L-Jetronic was used heavily in 1980s-era European cars, as well as BMW K-Series motorcycles. Licensing some of Bosch's L-Jetronic concepts and technologies, Lucas, Hitachi Automotive Products, NipponDenso, and others produced similar fuel injection systems for Asian car manufacturers. L-Jetronic manufactured under license by Japan Electronic Control Systems was fitted to the 1980 Kawasaki Z1000-H1, the world's first production fuel injected motorcycle. Despite physical similarity between L-Jetronic components and those produced under license by other manufacturers, the non-Bosch systems should not be called L-Jetronic, and the parts are usually incompatible.

==LE1-Jetronic, LE2-Jetronic, LE3-Jetronic (1981–1991)==
This is a simplified and more modern variant of L-Jetronic. The ECU was much cheaper to produce due to more modern components, and was more standardised than the L-Jetronic ECUs. As per L-Jetronic, a vane-type airflow sensor is used. Compared with L-Jetronic, the fuel injectors used by LE-Jetronic have a higher impedance. Three variants of LE-Jetronic exist: LE1, the initial version. LE2 (1984–), featured cold start functionality integrated in the ECU, which does not require the cold start injector and thermo time switch used by older systems. LE3 (1989–), featuring miniaturised ECU with hybrid technology, integrated into the junction box of the mass airflow meter.

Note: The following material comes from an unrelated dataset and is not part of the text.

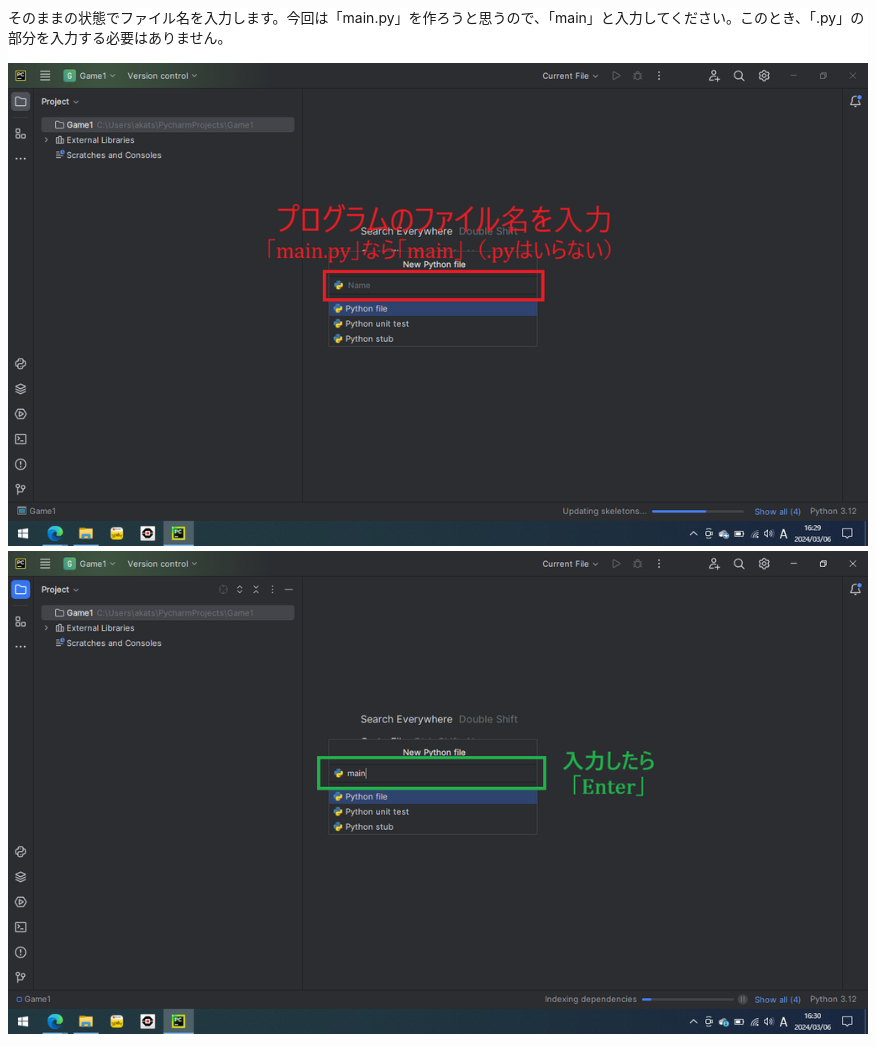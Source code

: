 そのままの状態でファイル名を入力します。今回は「main.py」を作ろうと思うので、「main」と入力してください。このとき、「.py」の部分を入力する必要はありません。

![img](./scr27.png)
![img](./scr28.png)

==LU1-Jetronic, LU2-Jetronic (1983–1991)==
The same as LE1-Jetronic and LE2-Jetronic respectively, but with closed-loop lambda control. Initially designed for the US market.

==LH-Jetronic (1982–1998)==
Digital fuel injection, introduced for California bound 1982 Volvo 240 models. The 'LH' stands for "Luftmasse-Hitzdraht" - the hotwire anemometer technology used to determine the mass of air into the engine. This air mass meter is called HLM2 (Hitzdrahtluftmassenmesser 2) by Bosch. The LH-Jetronic was mostly used by Scandinavian car manufacturers, and by sports and luxury cars produced in small quantities, such as Porsche 928. The most common variants are LH 2.2, which uses an Intel 8049 (MCS-48) microcontroller, and usually a 4 KB programme memory, and LH 2.4, which uses a Siemens 80535 microcontroller (a variant of Intel's 8051/MCS-51 architecture) and 32 kB programme memory based on the 27C256 chip. LH-Jetronic 2.4 has adaptive lambda control, and support for a variety of advanced features; including fuel enrichment based on exhaust gas temperature (ex. Volvo B204GT/B204FT engines). Some later (post-1995) versions contain hardware support for first generation diagnostics according to ISO 9141 (a.k.a. OBD-II) and immobiliser functions.

==Mono-Jetronic (1988–1995)==
Digital fuel injection. This system features one centrally positioned fuel injection nozzle. In the US, this kind of single-point injection was marketed as 'throttle body injection' (TBI, by GM), or 'central fuel injection' (CFI, by Ford).

Mono-Jetronic is different from all other known single-point systems, in that it only relies on a throttle position sensor for judging the engine load. There are no sensors for air flow, or intake manifold vacuum. Mono-Jetronic always had adaptive closed-loop lambda control, and due to the simple engine load sensing, it is heavily dependent on the lambda sensor for correct functioning.

The ECU uses an Intel 8051 microcontroller, usually with 16 KB of programme memory and without advanced on-board diagnostics (OBD-II became a requirement in model-year 1996.)